═══ EXERCISE INPUTS ═══

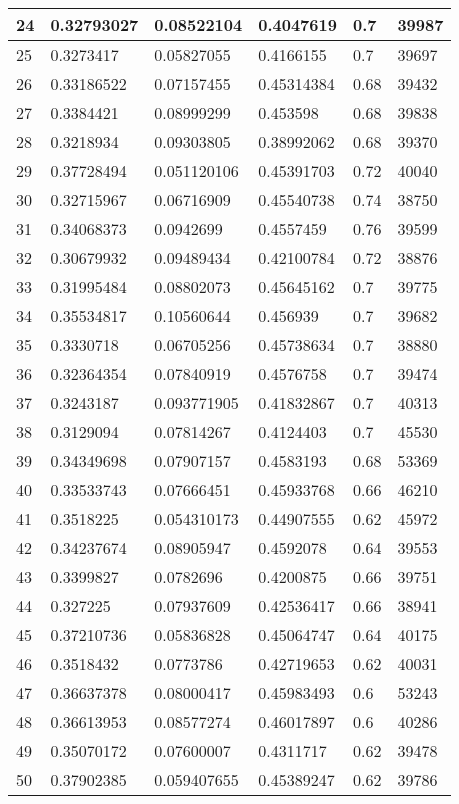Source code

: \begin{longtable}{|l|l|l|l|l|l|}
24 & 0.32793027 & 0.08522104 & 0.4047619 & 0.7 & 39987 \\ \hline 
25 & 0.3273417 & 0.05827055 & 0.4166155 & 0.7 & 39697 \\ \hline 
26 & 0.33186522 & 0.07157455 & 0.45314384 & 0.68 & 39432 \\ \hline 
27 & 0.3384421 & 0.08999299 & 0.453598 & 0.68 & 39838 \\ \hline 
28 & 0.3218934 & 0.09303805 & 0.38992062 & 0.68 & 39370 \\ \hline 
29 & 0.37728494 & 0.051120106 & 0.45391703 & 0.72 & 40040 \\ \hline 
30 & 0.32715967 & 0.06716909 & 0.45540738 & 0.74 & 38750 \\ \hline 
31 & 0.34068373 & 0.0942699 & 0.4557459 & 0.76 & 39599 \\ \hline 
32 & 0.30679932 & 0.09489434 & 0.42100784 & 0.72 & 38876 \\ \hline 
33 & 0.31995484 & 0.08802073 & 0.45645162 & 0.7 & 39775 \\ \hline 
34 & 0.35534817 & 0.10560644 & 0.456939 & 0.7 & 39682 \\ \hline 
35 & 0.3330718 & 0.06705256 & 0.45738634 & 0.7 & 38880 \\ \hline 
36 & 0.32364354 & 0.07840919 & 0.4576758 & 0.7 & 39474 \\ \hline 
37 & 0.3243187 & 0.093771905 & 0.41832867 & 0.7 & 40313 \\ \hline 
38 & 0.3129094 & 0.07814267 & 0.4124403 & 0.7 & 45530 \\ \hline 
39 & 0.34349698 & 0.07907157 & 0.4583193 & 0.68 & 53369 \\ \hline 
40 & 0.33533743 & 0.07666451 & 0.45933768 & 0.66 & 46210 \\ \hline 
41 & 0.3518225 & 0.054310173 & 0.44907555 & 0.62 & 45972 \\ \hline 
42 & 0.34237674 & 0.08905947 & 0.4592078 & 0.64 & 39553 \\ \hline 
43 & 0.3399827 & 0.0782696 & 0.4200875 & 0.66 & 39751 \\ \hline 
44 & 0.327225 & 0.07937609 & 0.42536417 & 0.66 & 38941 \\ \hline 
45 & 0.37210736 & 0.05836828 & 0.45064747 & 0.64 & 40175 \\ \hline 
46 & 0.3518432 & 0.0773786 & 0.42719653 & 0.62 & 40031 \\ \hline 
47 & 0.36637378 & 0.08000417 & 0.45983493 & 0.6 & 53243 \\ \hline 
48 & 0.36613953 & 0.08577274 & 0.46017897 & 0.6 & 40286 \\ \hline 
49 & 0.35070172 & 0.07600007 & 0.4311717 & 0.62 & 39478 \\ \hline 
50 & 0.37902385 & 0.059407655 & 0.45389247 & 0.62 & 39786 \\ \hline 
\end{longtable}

═══
═══ EXERCISE INPUTS ═══

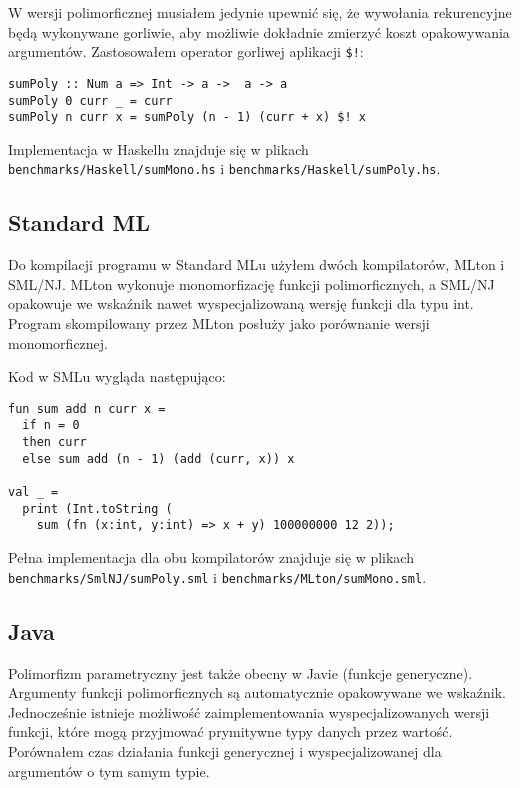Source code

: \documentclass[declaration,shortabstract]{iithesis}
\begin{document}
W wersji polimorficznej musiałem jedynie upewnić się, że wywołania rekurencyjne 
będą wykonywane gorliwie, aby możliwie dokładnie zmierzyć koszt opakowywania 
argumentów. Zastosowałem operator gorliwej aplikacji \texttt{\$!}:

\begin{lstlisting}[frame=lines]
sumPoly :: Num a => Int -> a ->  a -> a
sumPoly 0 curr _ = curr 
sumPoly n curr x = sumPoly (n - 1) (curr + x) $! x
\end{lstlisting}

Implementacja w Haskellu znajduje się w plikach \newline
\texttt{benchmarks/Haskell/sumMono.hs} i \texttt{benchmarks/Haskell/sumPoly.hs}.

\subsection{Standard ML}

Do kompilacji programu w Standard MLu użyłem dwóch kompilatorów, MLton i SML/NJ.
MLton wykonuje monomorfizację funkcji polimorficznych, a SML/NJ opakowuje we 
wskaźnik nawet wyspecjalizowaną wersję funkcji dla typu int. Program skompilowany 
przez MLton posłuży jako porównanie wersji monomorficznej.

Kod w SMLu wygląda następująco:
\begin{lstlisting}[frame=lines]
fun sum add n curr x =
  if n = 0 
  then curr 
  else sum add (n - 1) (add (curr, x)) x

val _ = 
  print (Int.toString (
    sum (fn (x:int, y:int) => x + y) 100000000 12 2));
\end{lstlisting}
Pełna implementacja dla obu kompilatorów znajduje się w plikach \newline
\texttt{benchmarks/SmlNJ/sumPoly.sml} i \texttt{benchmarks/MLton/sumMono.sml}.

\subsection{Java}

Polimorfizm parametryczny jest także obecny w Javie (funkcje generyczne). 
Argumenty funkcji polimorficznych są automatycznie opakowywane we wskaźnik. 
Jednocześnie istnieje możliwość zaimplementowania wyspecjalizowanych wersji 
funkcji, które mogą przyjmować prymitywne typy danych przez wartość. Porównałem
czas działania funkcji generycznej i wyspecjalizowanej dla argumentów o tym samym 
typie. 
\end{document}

═══

■ **WHAT IS REQUIRED**
The answer must be every line of the listing that holds the word "subsection".

■ **COMPLETED TASK**
\subsection{Standard ML}
\subsection{Java}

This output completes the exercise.